Itu salah satu kalimat yang keluar dari bibir tipis Aesha kepada pria yang dulu menjadi pujaan hatinya, Herlambang. Mereka bertemu lagi, bukan disengaja memang, karena Herlambang yang memang berusaha untuk mencari tau keberadaan Aesha dan segala kegiatannya. 
"Maaf." Hanya itu yang mampu dikatakan Herlambang. Dia mulai sadar, dan sadar sekali semuanya sudah jauh terlambat. Harusnya dia menyadari tak akan pernah ada yang tau apa yang sedang dia pikirkan, karena dia tak pernah mau jujur dan bercerita pada siapapun, termasuk Aesha, kekasih hatinya yang dulu selalu diusahakan utk diutamakan.

Dulunya,
Mereka adalah sepasang kekasih yang saling ada, yang saling melengkapi, dan saling sayang. Bukan lebay, tapi cerita mereka memang unik untuk dikisahkan kembali.
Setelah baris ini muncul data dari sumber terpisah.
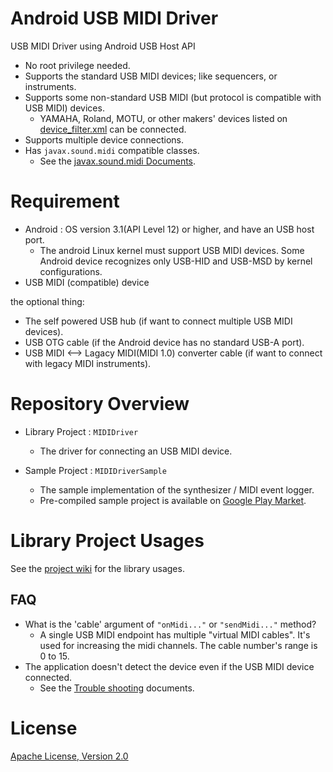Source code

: Android USB MIDI Driver
====

USB MIDI Driver using Android USB Host API

- No root privilege needed.
- Supports the standard USB MIDI devices; like sequencers, or instruments.
- Supports some non-standard USB MIDI (but protocol is compatible with USB MIDI) devices.
    - YAMAHA, Roland, MOTU, or other makers' devices listed on [device_filter.xml](https://github.com/kshoji/USB-MIDI-Driver/blob/master/MIDIDriver/res/xml/device_filter.xml) can be connected.
- Supports multiple device connections.
- Has `javax.sound.midi` compatible classes.
    - See the [javax.sound.midi Documents](https://github.com/kshoji/USB-MIDI-Driver/wiki/javax.sound.midi-porting-for-Android).

Requirement
====
- Android : OS version 3.1(API Level 12) or higher, and have an USB host port.
    - The android Linux kernel must support USB MIDI devices. Some Android device recognizes only USB-HID and USB-MSD by kernel configurations.
- USB MIDI (compatible) device

the optional thing:

- The self powered USB hub (if want to connect multiple USB MIDI devices).
- USB OTG cable (if the Android device has no standard USB-A port).
- USB MIDI <--> Lagacy MIDI(MIDI 1.0) converter cable (if want to connect with legacy MIDI instruments).

Repository Overview
====
- Library Project : `MIDIDriver`
    - The driver for connecting an USB MIDI device.

- Sample Project : `MIDIDriverSample`
    - The sample implementation of the synthesizer / MIDI event logger.
    - Pre-compiled sample project is available on [Google Play Market](https://play.google.com/store/apps/details?id=jp.kshoji.driver.midi.sample).

Library Project Usages
====

See the [project wiki](https://github.com/kshoji/USB-MIDI-Driver/wiki) for the library usages.

FAQ
----
- What is the 'cable' argument of `"onMidi..."` or `"sendMidi..."` method?
    - A single USB MIDI endpoint has multiple "virtual MIDI cables". 
    It's used for increasing the midi channels. The cable number's range is 0 to 15.
- The application doesn't detect the device even if the USB MIDI device connected.
    - See the [Trouble shooting](https://github.com/kshoji/USB-MIDI-Driver/wiki/TroubleShooting-on-connecting-an-USB-MIDI-device) documents.

License
====
[Apache License, Version 2.0](http://www.apache.org/licenses/LICENSE-2.0)
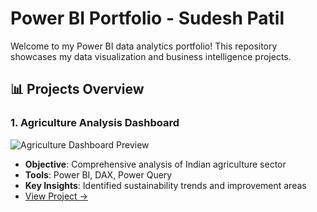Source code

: # Power BI Portfolio - Sudesh Patil

Welcome to my Power BI data analytics portfolio! This repository showcases my data visualization and business intelligence projects.

## 📊 Projects Overview

### 1. Agriculture Analysis Dashboard
![Agriculture Dashboard Preview](Agriculture-Analysis/dashboard-screenshots/main-dashboard.png)
- **Objective**: Comprehensive analysis of Indian agriculture sector
- **Tools**: Power BI, DAX, Power Query
- **Key Insights**: Identified sustainability trends and improvement areas
- [View Project →](Agriculture-Analysis/)
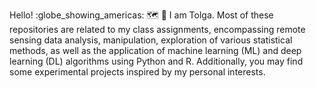 Hello! :globe_showing_americas: :world_map: :satellite: I am Tolga. Most of these repositories are related to my class assignments, encompassing remote sensing data analysis, manipulation, exploration of various statistical methods, as well as the application of machine learning (ML) and deep learning (DL) algorithms using Python and R. 
Additionally, you may find some experimental projects inspired by my personal interests.
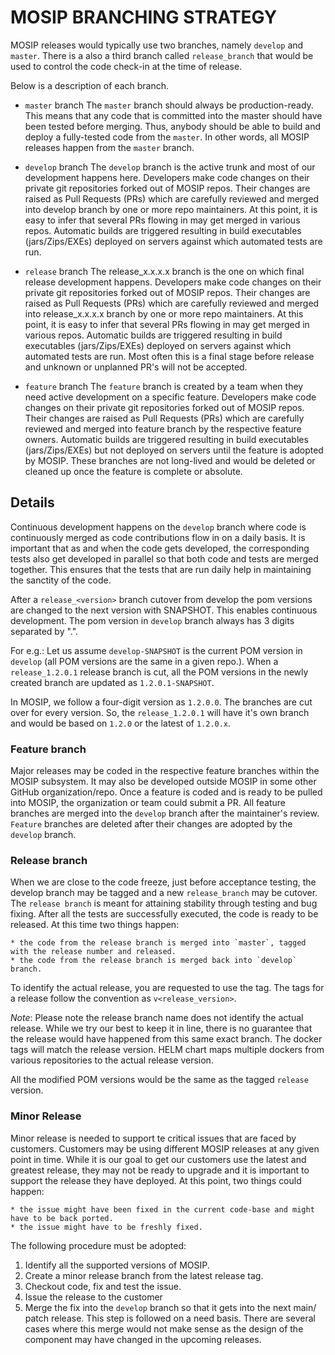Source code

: # MOSIP BRANCHING STRATEGY 

MOSIP releases would typically use two branches, namely `develop` and `master`.
There is a also a third branch called `release_branch` that would be used to control the code check-in at the time of release.

Below is a description of each branch.

* `master`  branch
The `master` branch should always be production-ready. This means that any code that is committed into the master should have been tested before merging. Thus, anybody should be able to build and deploy a fully-tested code from the `master`.  In other words, all MOSIP releases happen from the `master` branch.

* `develop` branch
The `develop` branch is the active trunk and most of our development happens here. Developers make code changes on their private git repositories forked out of MOSIP repos. Their changes are raised as Pull Requests (PRs) which are carefully reviewed and merged into develop branch by one or more repo maintainers. At this point, it is easy to infer that several PRs flowing in may get merged in various repos. Automatic builds are triggered resulting in build executables (jars/Zips/EXEs) deployed on servers against which automated tests are run.

* `release` branch
The release_x.x.x.x branch is the one on which final release development happens. Developers make code changes on their private git repositories forked out of MOSIP repos. Their changes are raised as Pull Requests (PRs) which are carefully reviewed and merged into release_x.x.x.x branch by one or more repo maintainers.  At this point, it is easy to infer that several PRs flowing in may get merged in various repos.  Automatic builds are triggered resulting in build executables (jars/Zips/EXEs) deployed on servers against which automated tests are run. Most often this is a final stage before release and unknown or unplanned PR's will not be accepted.

* `feature` branch
The `feature` branch is created by a team when they need active development on a specific feature.  Developers make code changes on their private git repositories forked out of MOSIP repos.  Their changes are raised as Pull Requests (PRs) which are carefully reviewed and merged into feature branch by the respective feature owners. Automatic builds are triggered resulting in build executables (jars/Zips/EXEs) but not deployed on servers until the feature is adopted by MOSIP. These branches are not long-lived and would be deleted or cleaned up once the feature is complete or absolute.

## Details

Continuous development happens on the `develop` branch where code is continuously merged as code contributions flow in on a daily basis. It is important that as and when the code gets developed, the corresponding tests also get developed in parallel so that both code and tests are merged together. This ensures that the tests that are run daily help in maintaining the sanctity of the code.

After a `release_<version>` branch cutover from develop the pom versions are changed to the next version with SNAPSHOT. This enables continuous development. The pom version in `develop` branch always has 3 digits separated by ".". 

For e.g.: Let us assume `develop-SNAPSHOT` is the current POM version in `develop` (all POM versions are the same in a given repo.). When a `release_1.2.0.1` release branch is cut, all the POM versions in the newly created branch are updated as `1.2.0.1-SNAPSHOT`. 

In MOSIP, we follow a four-digit version as `1.2.0.0`. The branches are cut over for every version. So, the `release_1.2.0.1` will have it's own branch and would be based on `1.2.0` or the latest of `1.2.0.x`.


### Feature branch

Major releases may be coded in the respective feature branches within the MOSIP subsystem.  It may also be developed outside MOSIP in some other GitHub organization/repo.  Once a feature is coded and is ready to be pulled into MOSIP, the organization or team could submit a PR. All feature branches are merged into the `develop` branch after the maintainer's review. `Feature` branches are deleted after their changes are adopted by the `develop` branch.

### Release branch

When we are close to the code freeze, just before acceptance testing, the develop branch may be tagged and a new `release_branch` may be cutover. The `release branch` is meant for attaining stability through testing and bug fixing. After all the tests are successfully executed, the code is ready to be released.  At this time two things happen:

    * the code from the release branch is merged into `master`, tagged with the release number and released.
    * the code from the release branch is merged back into `develop` branch.
    
To identify the actual release, you are requested to use the tag. The tags for a release follow the convention as `v<release_version>`.

*Note*: Please note the release branch name does not identify the actual release. While we try our best to keep it in line, there is no guarantee that the release would have happened from this same exact branch.  The docker tags will match the release version. HELM chart maps multiple dockers from various repositories to the actual release version. 

All the modified POM versions would be the same as the tagged `release` version. 

### Minor Release

Minor release is needed to support te critical issues that are faced by customers. Customers may be using different MOSIP releases at any given point in time. While it is our goal to get our customers use the latest and greatest release, they may not be ready to upgrade and it is important to support the release they have deployed. At this point, two things could happen:

    * the issue might have been fixed in the current code-base and might have to be back ported.
    * the issue might have to be freshly fixed.
    
The following procedure must be adopted:

1. Identify all the supported versions of MOSIP.
2. Create a minor release branch from the latest release tag.
3. Checkout code, fix and test the issue.
4. Issue the release to the customer
5. Merge the fix into the `develop` branch so that it gets into the next main/ patch release. This step is followed on a need basis. There are several cases where this merge would not make sense as the design of the component may have changed in the upcoming releases.
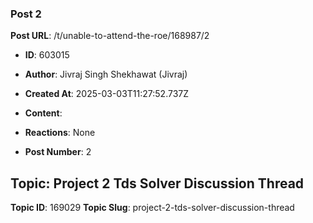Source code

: ### Post 2
**Post URL**: /t/unable-to-attend-the-roe/168987/2
- **ID**: 603015
- **Author**: Jivraj Singh Shekhawat (Jivraj)
- **Created At**: 2025-03-03T11:27:52.737Z
- **Content**:  
  
- **Reactions**: None
- **Post Number**: 2

## Topic: Project 2 Tds Solver Discussion Thread
**Topic ID**: 169029
**Topic Slug**: project-2-tds-solver-discussion-thread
Lihat saja, tanpa perlu ditanya, kadang sudah saling mengerti. Mereka juga saling menyempatkan waktu bersama, bahkan mustahil rasanya melewati hal penting tanpa salah satu dari mereka. Setahun, memang bukan waktu yang singkat untuk hubungan mereka. Seperti sudah yakin saling membersamai, Aesha dan Herlambang tak pernah sedikitpun bertengkar. Ah, langka dan unik, gak pernah bertengkar, tapi tak seromantis pasangan lain, tapi mereka bahagia.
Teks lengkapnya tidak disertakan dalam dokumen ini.